- Introduce your puppy to one room in your house, that is safe and cost. Spend some calm, quiet time with them in this room so that they can adjust to your home and all the new smells. Keep your cat out of this room for the first few days. When you are ready (maybe after an hour or so), give your dog a tour of your house, so she can explore the places and smells of the other rooms in your house. Make sure that the your cat is either locked in a room or outside. Take your puppy on a lead and walk her around each room, giving her time to sniff and investigate.
- Then put your puppy back in her room. Bring your cat back in your home and let him investigate the new smell of the puppy has left around the house. Allow him time to explore these new smells and maybe leave some of the puppies toys or bedding nearby for your cat to investigate.
- THE FIRST INTRODUCTION. Make sure you introduce your animals in a controlled way by either putting the puppy in a crate or behind a baby gate and letting your cat investigate at his leisure. Do this for just a few minutes twice a day until the cat ceases to show fear or aggression. Try distracting the puppy with attention and affection and reward her for not reacting when the cat is around. You can also do the same for the cat, reward him for not reacting to the puppy, or if his does snarl etc, distract him with a very tasty treat and give him attention.
- Once a few encounters have passed peacefully, try again with your puppy on a lead. This is best done after a nice long walk with your puppy so she is tired and relaxed. Choose a room with an easy escape for your cat should he become frightened. Whilst holding the lead, keep your puppy occupied with commands, rewards and affection. Let your cat approach in his own time. Begin with short encounters and if things go uneventfully, increase the time little by little. If possible, have a family member sit away from the dog to give the cat affection and encouragement.
- Once your puppy and cat consistently interact without aggression or fear you can introduce them without a lead. Choose a room with a means for the cat to escape or get out of the reach of the puppy and always monitor the pets interactions attentively. Begin with short encounters and gradually build up remembering to give each pet attention, affection and rewards for calmness.
- Allow unmonitored interaction. Only once your animals are totally accustomed to one another should you ever leave them alone together. Always give each animal a means to find privacy. This could be a cat-door, doggie-door, high shelves or small recess.
- The more exercise the puppy gets before an encounter, the less likely he will be to attempt to 'play' with your cat.
- There is no harm in progressing slowly. Be patient.

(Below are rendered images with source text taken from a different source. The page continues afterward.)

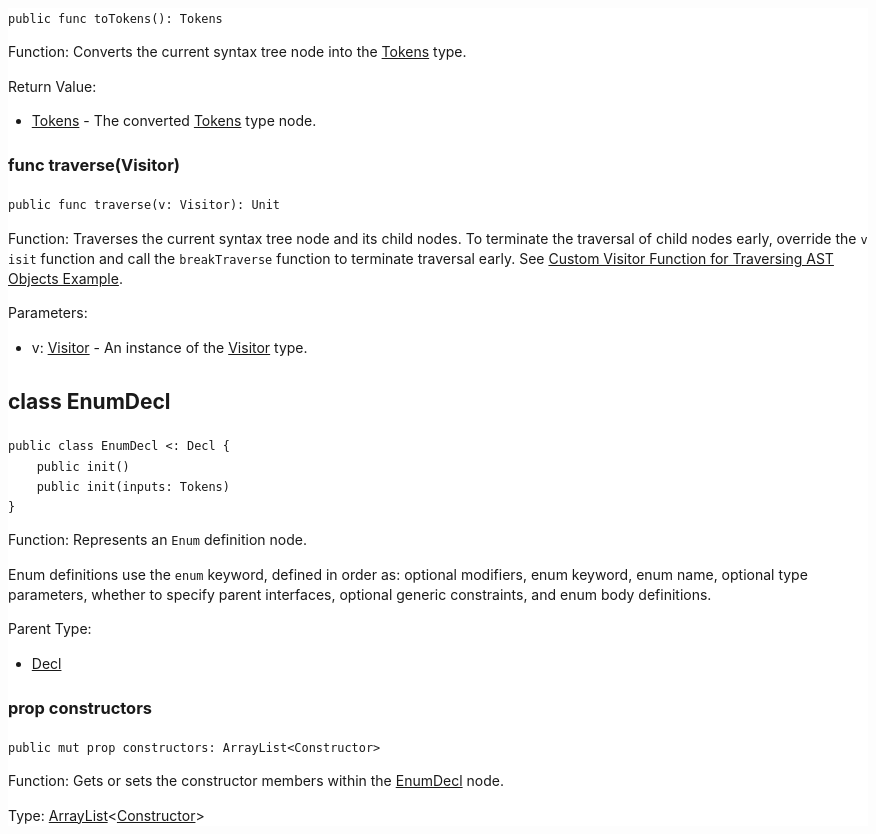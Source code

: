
 ```cangjie
public func toTokens(): Tokens
```

Function: Converts the current syntax tree node into the [Tokens](ast_package_classes.md#class-tokens) type.

Return Value:

- [Tokens](ast_package_classes.md#class-tokens) - The converted [Tokens](ast_package_classes.md#class-tokens) type node.

### func traverse(Visitor)

```cangjie
public func traverse(v: Visitor): Unit
```

Function: Traverses the current syntax tree node and its child nodes. To terminate the traversal of child nodes early, override the `visit` function and call the `breakTraverse` function to terminate traversal early. See [Custom Visitor Function for Traversing AST Objects Example](../ast_samples/traverse.md).

Parameters:

- v: [Visitor](ast_package_classes.md#class-visitor) - An instance of the [Visitor](ast_package_classes.md#class-visitor) type.

## class EnumDecl

```cangjie
public class EnumDecl <: Decl {
    public init()
    public init(inputs: Tokens)
}
```

Function: Represents an `Enum` definition node.

Enum definitions use the `enum` keyword, defined in order as: optional modifiers, enum keyword, enum name, optional type parameters, whether to specify parent interfaces, optional generic constraints, and enum body definitions.

Parent Type:

- [Decl](#class-decl)

### prop constructors

```cangjie
public mut prop constructors: ArrayList<Constructor>
```

Function: Gets or sets the constructor members within the [EnumDecl](ast_package_classes.md#class-enumdecl) node.

Type: [ArrayList](../../collection/collection_package_api/collection_package_class.md#class-arraylistt)\<[Constructor](ast_package_classes.md#class-constructor)>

- Having your puppy respond to simple commands will improve your chances of a safe introduction – use the sit, stay, leave and watch commands regularly.

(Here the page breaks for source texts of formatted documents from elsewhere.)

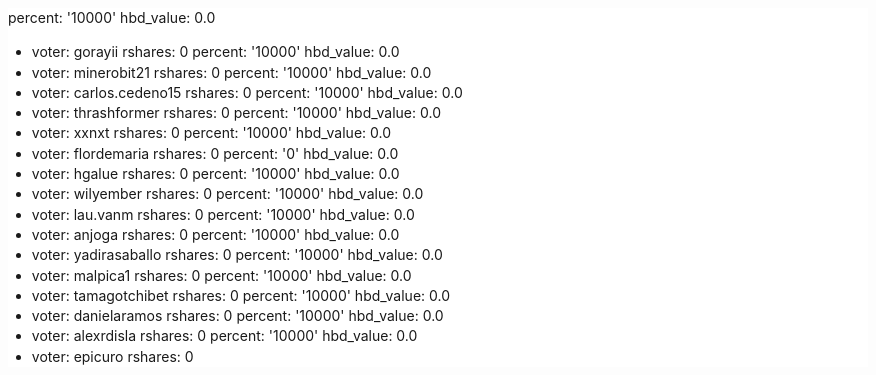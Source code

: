   percent: '10000'
  hbd_value: 0.0
- voter: gorayii
  rshares: 0
  percent: '10000'
  hbd_value: 0.0
- voter: minerobit21
  rshares: 0
  percent: '10000'
  hbd_value: 0.0
- voter: carlos.cedeno15
  rshares: 0
  percent: '10000'
  hbd_value: 0.0
- voter: thrashformer
  rshares: 0
  percent: '10000'
  hbd_value: 0.0
- voter: xxnxt
  rshares: 0
  percent: '10000'
  hbd_value: 0.0
- voter: flordemaria
  rshares: 0
  percent: '0'
  hbd_value: 0.0
- voter: hgalue
  rshares: 0
  percent: '10000'
  hbd_value: 0.0
- voter: wilyember
  rshares: 0
  percent: '10000'
  hbd_value: 0.0
- voter: lau.vanm
  rshares: 0
  percent: '10000'
  hbd_value: 0.0
- voter: anjoga
  rshares: 0
  percent: '10000'
  hbd_value: 0.0
- voter: yadirasaballo
  rshares: 0
  percent: '10000'
  hbd_value: 0.0
- voter: malpica1
  rshares: 0
  percent: '10000'
  hbd_value: 0.0
- voter: tamagotchibet
  rshares: 0
  percent: '10000'
  hbd_value: 0.0
- voter: danielaramos
  rshares: 0
  percent: '10000'
  hbd_value: 0.0
- voter: alexrdisla
  rshares: 0
  percent: '10000'
  hbd_value: 0.0
- voter: epicuro
  rshares: 0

- Always proceed cautiously when allowing your pets closer contact.
- You will be more likely to succeed if you can control your puppies attention, even when it is excited.
- Ensure you hold the puppy in your hands encase your cat gets angry.
A little more detail if you have time to read on….
Ok, so as we’ve said, when you bring your new dog home do not let him have full access to the house. Confine her to one or two rooms using baby gates and follow the steps above once your cat is secure, so that your dog can explore the rest of your house on a lead. Afterwards, when your dog in tucked away in her room, let your cat investigate this newcomer at his own pace. He may well sneak a peek through the baby gate and then run off. Eventually your cat may become brave enough to go up to the baby gate for a closer look. When he does, praise him and give him a treat. Keep your dog confined until the cat is comfortably moving about the house and approaching the baby gate to investigate.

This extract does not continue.